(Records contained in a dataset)
________

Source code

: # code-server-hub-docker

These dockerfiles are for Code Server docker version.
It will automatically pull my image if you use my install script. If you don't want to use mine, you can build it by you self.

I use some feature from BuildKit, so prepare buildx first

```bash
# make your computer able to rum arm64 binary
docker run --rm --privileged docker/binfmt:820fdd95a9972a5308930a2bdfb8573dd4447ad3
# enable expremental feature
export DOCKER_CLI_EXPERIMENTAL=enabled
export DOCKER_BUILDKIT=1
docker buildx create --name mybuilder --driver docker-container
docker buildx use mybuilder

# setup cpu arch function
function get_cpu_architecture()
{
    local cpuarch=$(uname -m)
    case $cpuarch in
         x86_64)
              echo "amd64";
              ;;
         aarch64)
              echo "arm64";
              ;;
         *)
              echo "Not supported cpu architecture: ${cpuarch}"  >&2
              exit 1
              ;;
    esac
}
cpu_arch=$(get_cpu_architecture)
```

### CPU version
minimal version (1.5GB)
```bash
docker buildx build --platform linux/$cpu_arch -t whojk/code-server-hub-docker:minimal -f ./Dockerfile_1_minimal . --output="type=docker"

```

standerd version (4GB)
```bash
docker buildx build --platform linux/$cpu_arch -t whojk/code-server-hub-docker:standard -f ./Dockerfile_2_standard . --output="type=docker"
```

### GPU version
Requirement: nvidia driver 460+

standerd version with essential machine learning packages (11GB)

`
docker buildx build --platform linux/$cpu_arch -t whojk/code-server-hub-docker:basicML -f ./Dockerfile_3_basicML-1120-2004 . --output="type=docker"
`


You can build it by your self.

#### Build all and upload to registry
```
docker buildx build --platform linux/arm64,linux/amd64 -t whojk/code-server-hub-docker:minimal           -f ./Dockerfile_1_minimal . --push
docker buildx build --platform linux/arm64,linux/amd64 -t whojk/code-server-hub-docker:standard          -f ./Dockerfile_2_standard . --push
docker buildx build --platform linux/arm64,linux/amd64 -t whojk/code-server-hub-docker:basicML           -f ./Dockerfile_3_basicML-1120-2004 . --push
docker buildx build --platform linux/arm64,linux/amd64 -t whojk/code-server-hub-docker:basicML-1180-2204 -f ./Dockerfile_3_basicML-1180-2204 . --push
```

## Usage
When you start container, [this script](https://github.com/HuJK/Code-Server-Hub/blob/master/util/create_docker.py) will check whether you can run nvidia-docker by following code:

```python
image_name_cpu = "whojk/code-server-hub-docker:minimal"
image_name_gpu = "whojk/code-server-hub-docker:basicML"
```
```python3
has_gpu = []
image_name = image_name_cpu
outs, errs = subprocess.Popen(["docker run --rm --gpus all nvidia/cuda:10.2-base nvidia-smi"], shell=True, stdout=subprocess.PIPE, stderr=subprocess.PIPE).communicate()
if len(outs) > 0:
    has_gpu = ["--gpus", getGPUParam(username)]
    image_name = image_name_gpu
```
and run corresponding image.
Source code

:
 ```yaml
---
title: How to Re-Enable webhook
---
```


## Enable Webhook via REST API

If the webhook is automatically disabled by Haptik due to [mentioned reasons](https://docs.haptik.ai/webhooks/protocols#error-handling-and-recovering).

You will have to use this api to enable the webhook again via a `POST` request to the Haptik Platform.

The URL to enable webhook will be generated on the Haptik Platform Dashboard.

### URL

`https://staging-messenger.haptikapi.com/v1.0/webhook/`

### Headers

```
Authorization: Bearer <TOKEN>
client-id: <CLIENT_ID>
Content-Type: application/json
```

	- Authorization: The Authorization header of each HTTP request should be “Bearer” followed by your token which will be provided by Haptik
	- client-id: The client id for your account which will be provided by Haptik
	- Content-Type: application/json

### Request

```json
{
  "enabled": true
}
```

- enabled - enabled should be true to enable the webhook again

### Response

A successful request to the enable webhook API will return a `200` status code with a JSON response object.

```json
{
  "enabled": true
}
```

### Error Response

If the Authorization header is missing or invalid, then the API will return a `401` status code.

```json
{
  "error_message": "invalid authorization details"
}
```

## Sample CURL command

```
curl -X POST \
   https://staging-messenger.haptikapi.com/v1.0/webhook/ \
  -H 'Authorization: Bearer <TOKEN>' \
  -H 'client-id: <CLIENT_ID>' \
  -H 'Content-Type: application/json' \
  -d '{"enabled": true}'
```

________

(Work request) Counting only lines that contain the word "haptikapi", how many are there in the records above? Give the number alone.

(Completed exercise) 2